For many years the Hunebed Centre has been building its reputation as a centre of knowledge in the fields of archaeology and geology in the Province of Drenthe. This week the centre received recognition as the first museum in Drenthe AND as the first archaeological museum in the Netherlands to become part of the nationwide Network for Scientific Museums and Science Centres.
Harrie Wolters, director of the Hunebed Centre, explains: “The purpose is to make visitors curious, to let them see that hidden behind every museum story and every museum object is a wealth of scientific knowledge, and to show how much science is involved in the work of archaeology and geology”. In order to improve its role as an ‘interpreter’ between science and society, in 2022 the museum signed a co-operative agreement with the Groningen Institute of Archeology at the University of Groningen.
The Hunebed Centre has developed an extensive programme of events, activities and lectures in which the communication of science is the starting point. Visitors learn about the hunebeds, burial mounds, mammoths, erratic boulders and fossils which can all be found in the Hondsrug region. A new club has also been set up for young people where “researchers” between the ages of 6 and 12 years can explore archaeology and similar areas of interest encompassing science in its broadest form.

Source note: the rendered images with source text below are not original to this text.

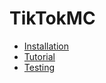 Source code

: <!-- docs/_sidebar.md -->

 # TikTokMC

* [Installation](instruction.md)
* [Tutorial](/)
* [Testing](testing.md) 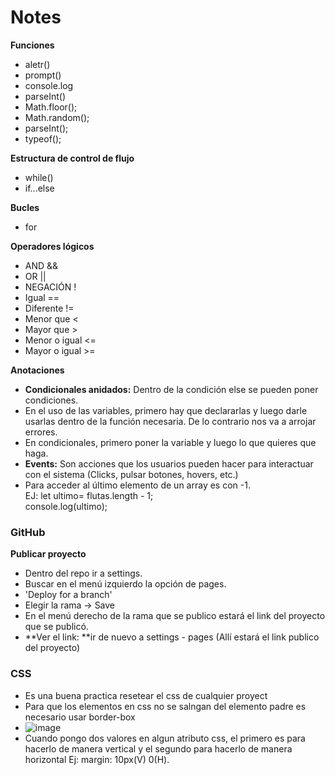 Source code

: # Notes
**Funciones**
- aletr()
- prompt()
- console.log
- parseInt()
- Math.floor();
- Math.random();
- parseInt();
- typeof();

**Estructura de control de flujo**
- while()
- if...else

**Bucles**
- for

**Operadores lógicos**
- AND &&
- OR ||
- NEGACIÓN !
- Igual ==
- Diferente !=
- Menor que <
- Mayor que >
- Menor o igual <=
- Mayor o igual >=


**Anotaciones**
- **Condicionales anidados:** Dentro de la condición else se pueden poner condiciones.
- En el uso de las variables, primero hay que declararlas y luego darle usarlas dentro de la función necesaria. De lo contrario nos va a arrojar errores.
- En condicionales, primero poner la variable y luego lo que quieres que haga.
- **Events:** Son acciones que los usuarios pueden hacer para interactuar con el sistema (Clicks, pulsar botones, hovers, etc.)
- Para acceder al último elemento de un array es con -1. <br>
  EJ: let ultimo= flutas.length - 1;<br>
      console.log(ultimo);<br>


<H3>GitHub</H3>

**Publicar proyecto**
- Dentro del repo ir a settings.
- Buscar en el menú izquierdo la opción de pages.
- 'Deploy for a branch'
- Elegir la rama -> Save
- En el menú derecho de la rama que se publico estará el link del proyecto que se publicó.
- **Ver el link: **ir de nuevo a settings - pages (Allí estará el link publico del proyecto)


<H3>CSS</H3>

- Es una buena practica resetear el css de cualquier proyect
- Para que los elementos en css no se salngan del elemento padre es necesario usar border-box
- ![image](https://github.com/user-attachments/assets/a888b7b7-fd6b-452f-87e4-db4c1db9d125)
- Cuando pongo dos valores en algun atributo css, el primero es para hacerlo de manera vertical y el segundo para hacerlo de manera horizontal
  Ej: margin: 10px(V) 0(H).

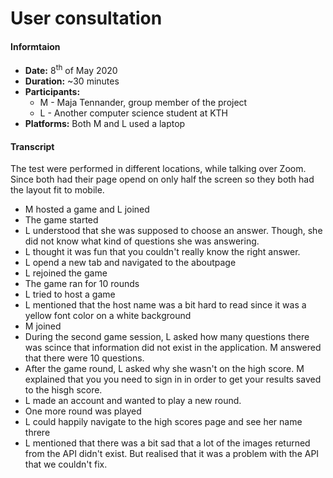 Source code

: # User consultation
#### Informtaion
- **Date:** 8<sup>th</sup> of May 2020
- **Duration:** ~30 minutes <br>
- **Participants:**
  - M - Maja Tennander, group member of the project
  - L - Another computer science student at KTH
- **Platforms:** Both M and L used a laptop

#### Transcript
The test were performed in different locations, while talking over Zoom. Since both had their page opend on only half the screen so they both had the layout fit to mobile.

- M hosted a game and L joined
- The game started
- L understood that she was supposed to choose an answer. Though, she did not know what kind of questions she was answering.
- L thought it was fun that you couldn't really know the right answer.
- L opend a new tab and navigated to the aboutpage
- L rejoined the game
- The game ran for 10 rounds
- L tried to host a game
- L mentioned that the host name was a bit hard to read since it was a yellow font color on a white background
- M joined
- During the second game session, L asked how many questions there was scince that information did not exist in the application. M answered that there were 10 questions.
- After the game round, L asked why she wasn't on the high score. M explained that you you need to sign in in order to get your results saved to the hisgh score.
- L made an account and wanted to play a new round.
- One more round was played
- L could happily navigate to the high scores page and see her name threre
- L mentioned that there was a bit sad that a lot of the images returned from the API didn't exist. But realised that it was a problem with the API that we couldn't fix.
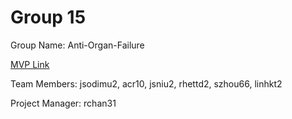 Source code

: # Group 15
Group Name: Anti-Organ-Failure

[MVP Link]([https://docs.google.com/document/d/1xFI9DDdO5HZAcu36Y6NL-RTDry5E3WHkfy-ZEWuqbXM/edit?usp=sharing](https://docs.google.com/document/d/1yc7Rw1OMMRyfcrnZnf3JcJXNTGU3onaW/edit))

Team Members: jsodimu2, acr10, jsniu2, rhettd2, szhou66, linhkt2

Project Manager: rchan31
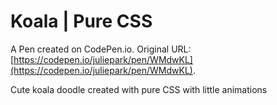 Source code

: # Koala | Pure CSS

A Pen created on CodePen.io. Original URL: [https://codepen.io/juliepark/pen/WMdwKL](https://codepen.io/juliepark/pen/WMdwKL).

Cute koala doodle created with pure CSS with little animations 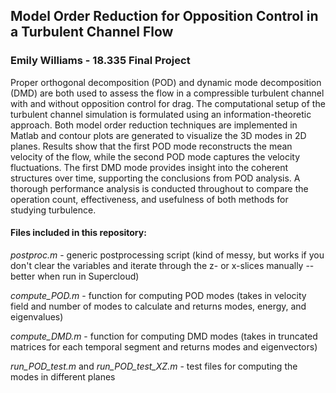 ## Model Order Reduction for Opposition Control in a Turbulent Channel Flow
### Emily Williams - 18.335 Final Project

Proper orthogonal decomposition (POD) and dynamic mode decomposition (DMD) are both used to assess the flow in a compressible turbulent channel with and without opposition control for drag. The computational setup of the turbulent channel simulation is formulated using an information-theoretic approach. Both model order reduction techniques are implemented in Matlab and contour plots are generated to visualize the 3D modes in 2D planes. Results show that the first POD mode reconstructs the mean velocity of the flow, while the second POD mode captures the velocity fluctuations. The first DMD mode provides insight into the coherent structures over time, supporting the conclusions from POD analysis. A thorough performance analysis is conducted throughout to compare the operation count, effectiveness, and usefulness of both methods for studying turbulence.

#### Files included in this repository:
_postproc.m_ - generic postprocessing script (kind of messy, but works if you don't clear the variables and iterate through the z- or x-slices manually -- better when run in Supercloud)

_compute_POD.m_ - function for computing POD modes (takes in velocity field and number of modes to calculate and returns modes, energy, and eigenvalues)

_compute_DMD.m_ - function for computing DMD modes (takes in truncated matrices for each temporal segment and returns modes and eigenvectors)

_run_POD_test.m_ and _run_POD_test_XZ.m_ - test files for computing the modes in different planes
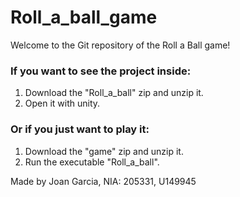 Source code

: # Roll_a_ball_game
Welcome to the Git repository of the Roll a Ball game!

### If you want to see the project inside:
1. Download the "Roll_a_ball" zip and unzip it.
2. Open it with unity.

### Or if you just want to play it:
1. Download the "game" zip and unzip it. 
2. Run the executable "Roll_a_ball".

Made by Joan Garcia, NIA: 205331, U149945
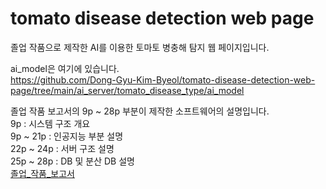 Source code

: # tomato disease detection web page   
   
졸업 작품으로 제작한 AI를 이용한 토마토 병충해 탐지 웹 페이지입니다.

ai_model은 여기에 있습니다.   
https://github.com/Dong-Gyu-Kim-Byeol/tomato-disease-detection-web-page/tree/main/ai_server/tomato_disease_type/ai_model

졸업 작품 보고서의 9p ~ 28p 부분이 제작한 소프트웨어의 설명입니다.   
9p : 시스템 구조 개요   
9p ~ 21p : 인공지능 부분 설명   
22p ~ 24p : 서버 구조 설명   
25p ~ 28p : DB 및 분산 DB 설명   
[졸업_작품_보고서](./졸업_작품_보고서.pdf)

As part of this scientific network, the Hunebed Centre now belongs to a growing number of Dutch museums with a scientific basis spreading this important message. The network currently has more than 40 members including the well-known and popular Naturalis, Artis, NEMO, Eise Eisinga Planetarium and the National Railway Museum. Says Harrie Wolters: “We are delighted to become part of this new national initiative which will also serve to expand our own network”.